"Education spending constitutes up to
half of many state budgets in the United States. In recent years, tighter
state budgets, surging school enrollment in many districts (and falling in
others), executive mandates, and court rulings have put increasing pressure
on states and school districts to reduce education costs, especially for
non-instructional services.
In most states at least 40 percent of
every dollar spent on education never makes it into the classroom. Instead
it is expended on business operations: transportation, human resources, food
services, information technology, building maintenance, administration and
other largely support functions. The often high costs of providing these
services, and the inefficient way in which they are often provided, has
caused more and more state political leaders to call for school district
consolidation. The goal—to take advantage of economies of scale and reduce
these costs—makes a lot of sense. Consolidation, though, can also have some
serious downsides: it is politically unpopular, reduces local control, can
negatively impact educational outcomes, and eventually can lead to even
higher costs due to the dead-weight of bureaucracy. In short, consolidation
may not be the most effective strategy to help districts direct more money
into the classroom.
With large districts often generating
high overhead and instructional spending, does this mean that small
districts and small schools are the answer? From an education quality
perspective, a strong case certainly can be made for smaller schools, which
have been associated with higher SAT, ACT and National Assessment of
Educational Progress scores. There is a major problem, however, with small
school districts. According to a substantial body of research, they tend to
have comparatively high non-instructional costs. The ten smallest school
districts in California, for example, had average spending on “other
services” 578 percent higher than the state average for all districts.
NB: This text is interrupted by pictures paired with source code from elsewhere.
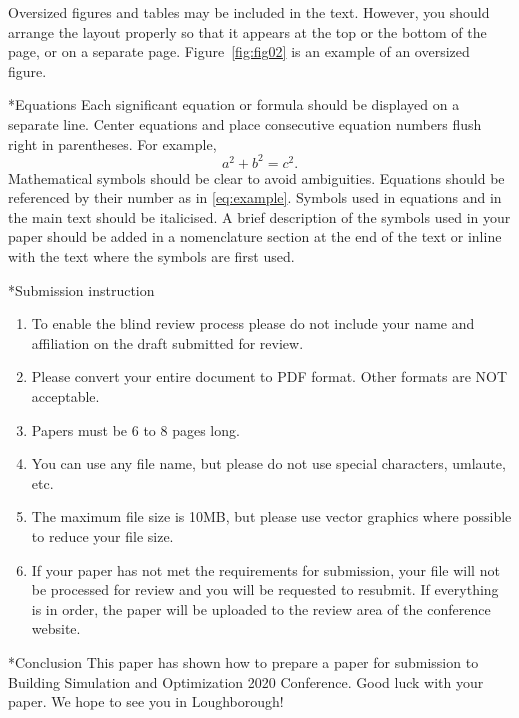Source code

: \documentclass[twocolumn, a4paper,10pt]{article}
\makeatletter
\renewcommand\section{\@startsection{section}{1}{\z@}{0.25cm}{0.1cm}{\normalfont\large\bfseries}}
\renewcommand\subsection{\@startsection{subsection}{1}{\z@}{0.2cm}{0.1cm}{\normalfont\normalsize\bfseries}}
\makeatother
\begin{document}
Oversized figures and tables may be included in the text. However, you should arrange the layout properly so that it appears at the top or the bottom of the page, or on a separate page. Figure~\ref{fig:fig02} is an example of an oversized figure.

\subsection*{Equations}
Each significant equation or formula should be displayed on a separate line. Center equations and place consecutive equation numbers flush right in parentheses. For example,
\begin{equation}\label{eq:example}
  a^2+b^2=c^2.
\end{equation}
Mathematical symbols should be clear to avoid ambiguities. Equations should be referenced by their number as in \eqref{eq:example}.
Symbols used in equations and in the main text should be italicised.  A brief description of the symbols used in your paper should be added in a nomenclature section at the end of the text or inline with the text where
the symbols are first used.

\section*{Submission instruction}
\begin{enumerate}
    \item To enable the blind review process please do not
        include your name and affiliation on the draft
        submitted for review.
    \item Please convert your entire document to PDF format. Other formats are NOT acceptable.
    \item Papers must be 6 to 8 pages long.
    \item You can use any file name, but please do not use special characters, umlaute, etc.
    \item The maximum file size is 10MB, but please use vector graphics where possible to reduce your file size.
    \item If your paper has not met the requirements for submission, your file will not be processed for review and you will be requested to resubmit. If everything is in order, the paper will be uploaded to the review area of the conference website.
\end{enumerate}

\section*{Conclusion}
This paper has shown how to prepare a paper for submission to Building Simulation and Optimization 2020 Conference. Good luck with your paper. We hope to see you in Loughborough!
\end{document}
Fortunately, there’s another option, one
that makes it possible to educate students like a small district and still
have the economies of scale and buying power of a large district. How? By
implementing shared services. Small districts can band together to share
everything from transportation services to building gymnasiums, creating the
purchasing power and economies of scale of medium-sized districts. Large
districts can organize their individual schools into smaller clusters and
still benefit by sharing services internally. Charter schools can purchase
administrative services from school districts or other charter schools.
Districts of all sizes can participate in agreements that improve the
quality of their staff and internal capacities.
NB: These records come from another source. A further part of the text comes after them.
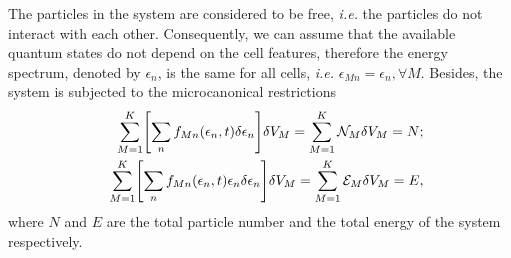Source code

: %
The particles in the system are considered to be free, \textit{i.e.} the
particles do not interact with each other.
Consequently, we can assume that the available quantum states do not depend on
the cell features,
therefore the energy spectrum, denoted by $\epsilon_n$, is the same for all
cells, \textit{i.e.} $\epsilon_{Mn} = \epsilon_n, \forall M$. Besides, the
system is subjected to the microcanonical restrictions
%
\begin{eqnarray}
    &&\sum_{M=1}^{K} \left[ \sum_{n}f_{Mn}(\epsilon_{n} ,t)\de \epsilon_n\right] \de V_M=\sum_{M=1}^{K} {\mathcal{N}}_{M} \de V_M=N; \nonumber \\
    &&\sum_{M=1}^{K}\left[ \sum_{n}f_{Mn}(\epsilon_{n},t)\epsilon_{n}\delta \epsilon_n\right] \de V_M=\sum_{M=1}^{K} {\mathcal{E}}_M \delta V_M=E, \label{restriccions1}
\end{eqnarray}
%
where $N$ and $E$ are the total particle number and the total energy of the
system respectively.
Sharing services is a technique that
both the private and public sectors have employed for decades and has been
growing rapidly in popularity in recent years due to its proven ability to
reduce costs. Since the late 90’s, companies such as Ford, General Electric,
Hewlett Packard, Pfizer and British Petroleum have all realized significant
cost savings from shared services.
Shared services have also become
commonplace in government. The U.S. Postal Service saves $25 million a year
by using shared services for accounting. Work that had been performed by
1100 employees at 85 unique district offices has been consolidated and
standardized, and is now being performed by only 350 employees at three
Accounting Service Centers (ASCs). In New Jersey and Michigan, many
municipal governments have engaged in shared services agreements for
everything from purchasing to benefits administration.
School districts have also made use of
productive shared service arrangements. For example, two school boards in
Ontario, Canada joined together to share bus transportation services and
audio-visual resources. By creating a single bus system, the two boards will
save $8 million in administrative, capital, and fuel costs over three years.
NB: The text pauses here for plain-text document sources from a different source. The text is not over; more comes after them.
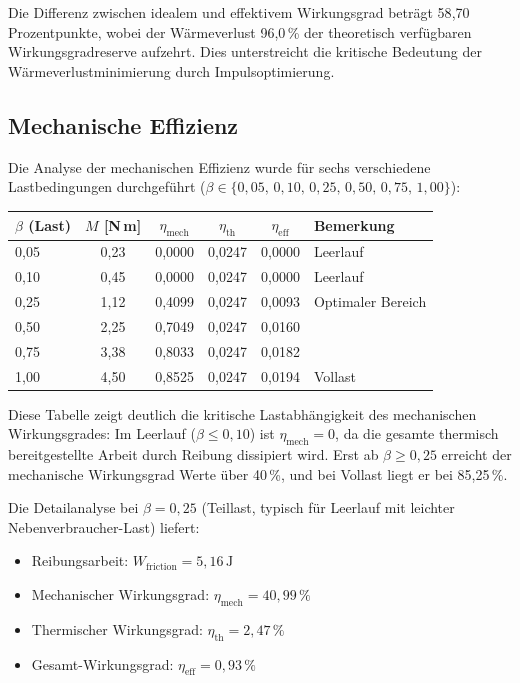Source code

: ﻿\documentclass[a4paper,12pt]{article}
\begin{document}
Die Differenz zwischen idealem und effektivem Wirkungsgrad beträgt 58{,}70
Prozentpunkte, wobei der Wärmeverlust 96{,}0\,\% der theoretisch verfügbaren
Wirkungsgradreserve aufzehrt. Dies unterstreicht die kritische Bedeutung
der Wärmeverlustminimierung durch Impulsoptimierung.

\subsection{Mechanische Effizienz}

Die Analyse der mechanischen Effizienz wurde für sechs verschiedene Lastbedingungen
durchgeführt ($\beta \in \{0{,}05,\, 0{,}10,\, 0{,}25,\, 0{,}50,\, 0{,}75,\, 1{,}00\}$):

\begin{center}
\begin{tabular}{lccccl}
\toprule
$\beta$ (Last) & $M$ [N\,m] & $\eta_\text{mech}$ & $\eta_\text{th}$ & $\eta_\text{eff}$ & Bemerkung \\
\midrule
0{,}05 & 0{,}23 & 0{,}0000 & 0{,}0247 & 0{,}0000 & Leerlauf \\
0{,}10 & 0{,}45 & 0{,}0000 & 0{,}0247 & 0{,}0000 & Leerlauf \\
0{,}25 & 1{,}12 & 0{,}4099 & 0{,}0247 & 0{,}0093 & Optimaler Bereich \\
0{,}50 & 2{,}25 & 0{,}7049 & 0{,}0247 & 0{,}0160 & \\
0{,}75 & 3{,}38 & 0{,}8033 & 0{,}0247 & 0{,}0182 & \\
1{,}00 & 4{,}50 & 0{,}8525 & 0{,}0247 & 0{,}0194 & Vollast \\
\bottomrule
\end{tabular}
\end{center}

Diese Tabelle zeigt deutlich die kritische Lastabhängigkeit des mechanischen
Wirkungsgrades: Im Leerlauf ($\beta \leq 0{,}10$) ist $\eta_\text{mech} = 0$,
da die gesamte thermisch bereitgestellte Arbeit durch Reibung dissipiert wird.
Erst ab $\beta \geq 0{,}25$ erreicht der mechanische Wirkungsgrad Werte
über 40\,\%, und bei Vollast liegt er bei 85{,}25\,\%.

Die Detailanalyse bei $\beta = 0{,}25$ (Teillast, typisch für Leerlauf
mit leichter Nebenverbraucher-Last) liefert:

\begin{itemize}
  \item Reibungsarbeit: $W_\text{friction} = 5{,}16\,\text{J}$
  \item Mechanischer Wirkungsgrad: $\eta_\text{mech} = 40{,}99\,\%$
  \item Thermischer Wirkungsgrad: $\eta_\text{th} = 2{,}47\,\%$
  \item Gesamt-Wirkungsgrad: $\eta_\text{eff} = 0{,}93\,\%$
\end{itemize}
\end{document}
The boards’ shared AV library serves classrooms in both districts, saving
$300,000 annually. Similarly, in the greater Lawrence area of Massachusetts,
10 school districts banded together to provide special education services.
This sharing will save them approximately $13 million over the next two
decades.
Yet across the country, school districts
have barely scratched the surface in terms of tapping into the cost savings
potential and other benefits from shared service arrangements. Shifting just
a quarter of tax dollars spent by school districts throughout America on
non-instructional operations to shared services, for example, could
potentially yield savings in the range of $9 billion. To put this number in
perspective, it is equivalent to 900 new schools or more than 150,000
additional school teachers.
States that desire to promote the
greater use of shared services in local school districts have several levers
they can pull, including budget pressure, financial incentives and technical
assistance. The states of New York and New Jersey, for example, both provide
financial incentives for school districts to engage in shared services. One
New Jersey incentive program, the Regional Efficiency Aid Program, provides
tax credits directly to homeowners as a way to publicly reward school
districts and municipalities for sharing services. Meanwhile, Texas Gov.
Rick Perry has taken a different tack, issuing an executive order mandating
that school districts limit non-classroom spending to 35 percent of their
total budgets. The order is expected to create strong momentum for more
service sharing by Texas school districts.
Sharing services creates the economies
of scale and consistency of process and results that come with more
centralized models. It also allows districts to maintain the benefits of
decentralized control, allowing individual administrators to retain
oversight of curriculum, education, and other aspects of non-shared
processes. By sharing processes that aren’t mission-critical while still
retaining local control of the most important aspects of education, shared
services can bring the best of big and small."